■ THE TASK
Your answer should be every line below that includes the word "summer".

■ DATA SUPPLIED
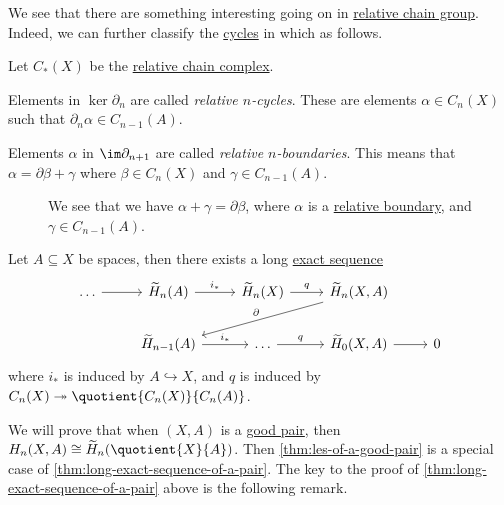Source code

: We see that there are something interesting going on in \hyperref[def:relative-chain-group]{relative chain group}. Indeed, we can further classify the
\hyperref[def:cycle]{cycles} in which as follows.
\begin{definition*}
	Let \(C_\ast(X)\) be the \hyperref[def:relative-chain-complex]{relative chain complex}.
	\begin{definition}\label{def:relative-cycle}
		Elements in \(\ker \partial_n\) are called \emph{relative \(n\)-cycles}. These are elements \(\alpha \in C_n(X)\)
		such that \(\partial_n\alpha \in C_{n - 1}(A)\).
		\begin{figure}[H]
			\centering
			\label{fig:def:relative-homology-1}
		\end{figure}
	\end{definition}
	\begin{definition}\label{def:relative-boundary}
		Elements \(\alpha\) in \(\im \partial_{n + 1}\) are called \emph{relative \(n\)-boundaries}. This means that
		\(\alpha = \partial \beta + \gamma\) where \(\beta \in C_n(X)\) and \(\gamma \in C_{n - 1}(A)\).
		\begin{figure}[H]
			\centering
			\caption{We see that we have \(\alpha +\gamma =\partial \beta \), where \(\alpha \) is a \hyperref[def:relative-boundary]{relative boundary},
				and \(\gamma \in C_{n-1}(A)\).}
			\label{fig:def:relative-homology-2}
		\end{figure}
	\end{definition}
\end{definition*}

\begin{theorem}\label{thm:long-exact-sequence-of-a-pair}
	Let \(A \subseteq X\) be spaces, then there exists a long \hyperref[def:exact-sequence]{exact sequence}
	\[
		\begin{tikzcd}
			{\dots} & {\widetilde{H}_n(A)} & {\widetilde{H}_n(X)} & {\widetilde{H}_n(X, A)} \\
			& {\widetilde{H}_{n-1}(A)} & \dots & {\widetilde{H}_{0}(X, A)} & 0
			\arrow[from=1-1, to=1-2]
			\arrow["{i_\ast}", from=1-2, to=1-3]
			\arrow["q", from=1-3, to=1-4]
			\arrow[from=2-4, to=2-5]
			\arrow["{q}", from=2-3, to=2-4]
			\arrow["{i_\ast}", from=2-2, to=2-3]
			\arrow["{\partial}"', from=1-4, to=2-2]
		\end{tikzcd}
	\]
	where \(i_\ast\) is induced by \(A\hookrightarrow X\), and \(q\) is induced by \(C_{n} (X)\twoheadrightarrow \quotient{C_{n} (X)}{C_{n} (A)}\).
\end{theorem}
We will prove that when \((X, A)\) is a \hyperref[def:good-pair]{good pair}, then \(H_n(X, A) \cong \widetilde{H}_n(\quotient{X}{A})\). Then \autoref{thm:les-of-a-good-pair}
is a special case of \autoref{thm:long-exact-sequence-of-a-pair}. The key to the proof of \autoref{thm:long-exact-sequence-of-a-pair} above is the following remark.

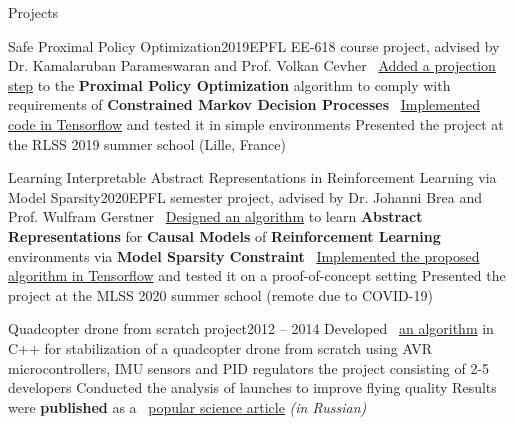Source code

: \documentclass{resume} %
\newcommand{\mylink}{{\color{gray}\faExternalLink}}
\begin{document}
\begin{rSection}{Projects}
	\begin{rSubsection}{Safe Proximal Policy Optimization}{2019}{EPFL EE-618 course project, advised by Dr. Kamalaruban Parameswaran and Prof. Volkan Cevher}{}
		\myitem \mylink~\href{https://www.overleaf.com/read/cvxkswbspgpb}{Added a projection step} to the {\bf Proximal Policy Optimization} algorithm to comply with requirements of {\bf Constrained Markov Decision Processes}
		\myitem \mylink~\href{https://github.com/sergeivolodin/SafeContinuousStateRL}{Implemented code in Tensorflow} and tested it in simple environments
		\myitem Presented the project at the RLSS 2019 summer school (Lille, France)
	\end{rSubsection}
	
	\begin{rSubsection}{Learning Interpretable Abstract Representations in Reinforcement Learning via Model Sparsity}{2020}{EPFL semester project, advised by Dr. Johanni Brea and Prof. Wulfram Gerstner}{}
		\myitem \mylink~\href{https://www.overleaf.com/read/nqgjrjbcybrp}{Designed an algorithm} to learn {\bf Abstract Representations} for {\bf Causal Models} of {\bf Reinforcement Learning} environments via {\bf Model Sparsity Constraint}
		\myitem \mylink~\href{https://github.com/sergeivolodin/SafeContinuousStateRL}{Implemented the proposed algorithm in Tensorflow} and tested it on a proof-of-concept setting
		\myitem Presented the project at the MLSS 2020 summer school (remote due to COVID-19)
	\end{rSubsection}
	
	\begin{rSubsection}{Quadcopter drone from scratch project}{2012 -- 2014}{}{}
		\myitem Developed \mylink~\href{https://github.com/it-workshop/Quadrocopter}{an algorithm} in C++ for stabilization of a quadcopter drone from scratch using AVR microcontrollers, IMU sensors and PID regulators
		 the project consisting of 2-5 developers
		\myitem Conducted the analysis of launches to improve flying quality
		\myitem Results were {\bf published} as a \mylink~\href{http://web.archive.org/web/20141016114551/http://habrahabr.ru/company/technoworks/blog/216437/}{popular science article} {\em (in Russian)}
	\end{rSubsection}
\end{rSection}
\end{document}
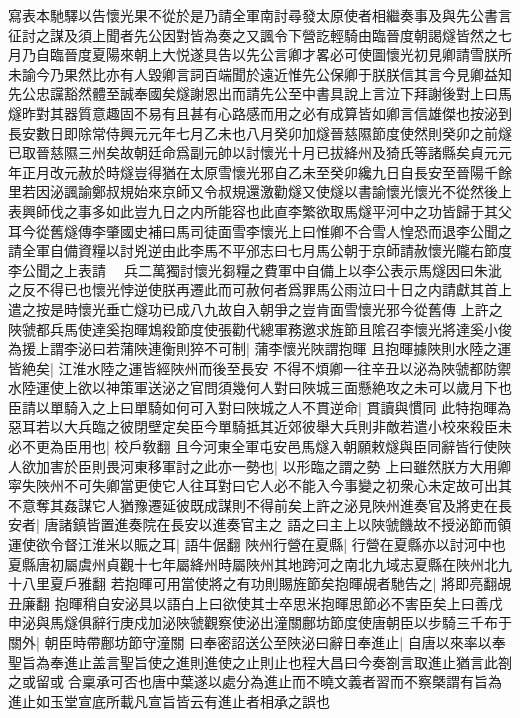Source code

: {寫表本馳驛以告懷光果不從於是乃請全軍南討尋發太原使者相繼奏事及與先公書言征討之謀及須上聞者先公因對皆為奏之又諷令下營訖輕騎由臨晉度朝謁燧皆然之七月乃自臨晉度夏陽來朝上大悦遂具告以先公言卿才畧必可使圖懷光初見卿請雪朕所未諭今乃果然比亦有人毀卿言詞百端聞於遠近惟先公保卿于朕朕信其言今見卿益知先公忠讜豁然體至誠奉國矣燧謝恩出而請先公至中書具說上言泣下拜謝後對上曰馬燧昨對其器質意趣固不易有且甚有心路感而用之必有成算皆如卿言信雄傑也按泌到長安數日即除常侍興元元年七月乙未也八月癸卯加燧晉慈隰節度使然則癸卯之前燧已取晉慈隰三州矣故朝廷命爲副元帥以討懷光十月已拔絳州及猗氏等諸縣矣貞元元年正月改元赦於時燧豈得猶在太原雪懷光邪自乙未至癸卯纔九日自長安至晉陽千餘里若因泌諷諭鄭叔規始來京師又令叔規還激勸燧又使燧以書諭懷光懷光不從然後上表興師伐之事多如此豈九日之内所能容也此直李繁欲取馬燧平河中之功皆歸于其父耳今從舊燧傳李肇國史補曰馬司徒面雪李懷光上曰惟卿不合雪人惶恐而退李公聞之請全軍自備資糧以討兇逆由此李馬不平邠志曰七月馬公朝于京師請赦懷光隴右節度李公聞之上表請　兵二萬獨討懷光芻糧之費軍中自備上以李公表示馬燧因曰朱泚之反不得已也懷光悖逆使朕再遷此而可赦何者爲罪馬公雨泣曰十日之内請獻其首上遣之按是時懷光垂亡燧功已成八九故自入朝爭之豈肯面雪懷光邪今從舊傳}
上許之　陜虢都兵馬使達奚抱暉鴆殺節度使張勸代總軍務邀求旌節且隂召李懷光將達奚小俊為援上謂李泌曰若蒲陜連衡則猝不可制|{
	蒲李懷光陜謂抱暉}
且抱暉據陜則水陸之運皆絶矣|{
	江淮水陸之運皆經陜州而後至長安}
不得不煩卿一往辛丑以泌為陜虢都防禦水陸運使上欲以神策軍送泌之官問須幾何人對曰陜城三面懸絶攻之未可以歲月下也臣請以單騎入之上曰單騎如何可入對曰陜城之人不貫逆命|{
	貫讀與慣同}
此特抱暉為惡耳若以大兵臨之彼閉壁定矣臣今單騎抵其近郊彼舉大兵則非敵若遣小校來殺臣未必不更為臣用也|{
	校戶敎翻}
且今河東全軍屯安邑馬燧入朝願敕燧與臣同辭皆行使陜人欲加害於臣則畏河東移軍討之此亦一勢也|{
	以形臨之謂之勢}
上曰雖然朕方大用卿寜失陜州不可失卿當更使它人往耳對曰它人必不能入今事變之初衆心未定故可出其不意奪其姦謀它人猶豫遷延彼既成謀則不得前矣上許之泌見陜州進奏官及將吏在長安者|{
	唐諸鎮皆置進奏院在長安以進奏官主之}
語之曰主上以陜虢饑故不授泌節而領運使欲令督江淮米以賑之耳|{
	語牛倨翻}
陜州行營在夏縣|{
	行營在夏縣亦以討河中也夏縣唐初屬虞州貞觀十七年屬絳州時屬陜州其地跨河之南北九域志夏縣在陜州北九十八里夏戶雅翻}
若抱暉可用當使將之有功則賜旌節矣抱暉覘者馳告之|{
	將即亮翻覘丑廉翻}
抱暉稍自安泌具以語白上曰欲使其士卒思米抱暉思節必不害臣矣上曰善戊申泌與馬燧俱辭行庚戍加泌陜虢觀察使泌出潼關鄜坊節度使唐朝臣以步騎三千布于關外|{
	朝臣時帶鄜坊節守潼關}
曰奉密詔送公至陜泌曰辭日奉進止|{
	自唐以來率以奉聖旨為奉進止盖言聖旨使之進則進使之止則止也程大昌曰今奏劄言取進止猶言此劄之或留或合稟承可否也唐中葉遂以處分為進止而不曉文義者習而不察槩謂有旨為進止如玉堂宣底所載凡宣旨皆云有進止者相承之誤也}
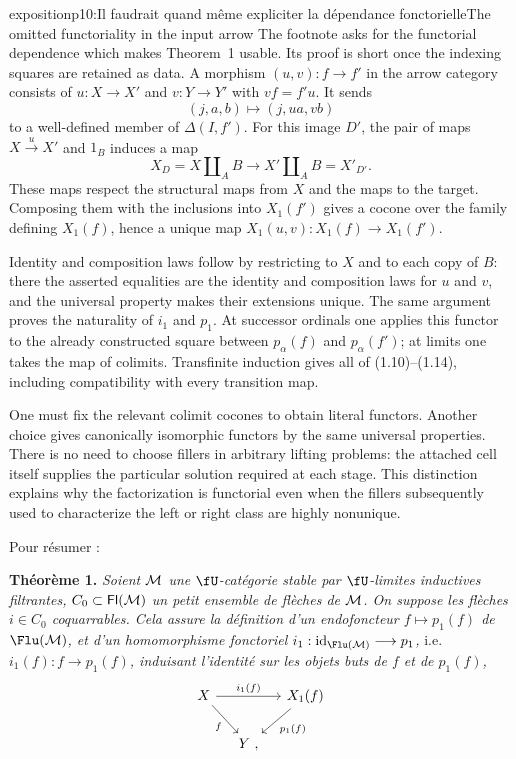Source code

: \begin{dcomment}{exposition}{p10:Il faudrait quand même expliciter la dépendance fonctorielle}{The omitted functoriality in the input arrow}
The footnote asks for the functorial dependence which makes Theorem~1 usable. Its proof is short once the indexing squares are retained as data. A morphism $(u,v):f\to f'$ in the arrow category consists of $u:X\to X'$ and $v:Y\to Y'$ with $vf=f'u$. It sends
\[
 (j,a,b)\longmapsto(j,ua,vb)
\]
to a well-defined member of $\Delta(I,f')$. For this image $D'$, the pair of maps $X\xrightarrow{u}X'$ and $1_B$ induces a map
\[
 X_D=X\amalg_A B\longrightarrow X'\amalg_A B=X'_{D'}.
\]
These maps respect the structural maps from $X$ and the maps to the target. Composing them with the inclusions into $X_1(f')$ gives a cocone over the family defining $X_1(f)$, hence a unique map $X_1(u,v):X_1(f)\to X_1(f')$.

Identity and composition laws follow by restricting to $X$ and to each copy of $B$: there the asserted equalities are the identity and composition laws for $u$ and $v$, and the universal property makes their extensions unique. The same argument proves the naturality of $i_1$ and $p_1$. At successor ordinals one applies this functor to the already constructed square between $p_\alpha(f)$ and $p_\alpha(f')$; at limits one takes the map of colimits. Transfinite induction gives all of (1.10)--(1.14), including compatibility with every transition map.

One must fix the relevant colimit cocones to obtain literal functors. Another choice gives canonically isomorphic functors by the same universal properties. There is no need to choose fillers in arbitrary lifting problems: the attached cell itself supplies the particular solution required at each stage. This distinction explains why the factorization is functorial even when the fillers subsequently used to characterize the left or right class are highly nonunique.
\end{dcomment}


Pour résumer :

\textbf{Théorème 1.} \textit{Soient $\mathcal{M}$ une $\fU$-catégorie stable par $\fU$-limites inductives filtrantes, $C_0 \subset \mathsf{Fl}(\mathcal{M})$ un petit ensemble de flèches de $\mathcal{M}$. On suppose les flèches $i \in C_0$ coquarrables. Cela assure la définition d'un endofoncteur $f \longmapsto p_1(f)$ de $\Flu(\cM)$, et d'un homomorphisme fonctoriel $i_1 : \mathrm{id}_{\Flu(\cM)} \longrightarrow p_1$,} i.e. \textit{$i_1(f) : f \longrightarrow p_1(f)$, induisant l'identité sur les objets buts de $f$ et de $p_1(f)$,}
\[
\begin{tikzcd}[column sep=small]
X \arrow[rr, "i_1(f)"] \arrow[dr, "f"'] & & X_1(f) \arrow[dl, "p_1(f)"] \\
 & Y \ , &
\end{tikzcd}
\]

■ FINAL ANSWER
		\myitem Presented the project at the RLSS 2019 summer school (Lille, France)
		\myitem Presented the project at the MLSS 2020 summer school (remote due to COVID-19)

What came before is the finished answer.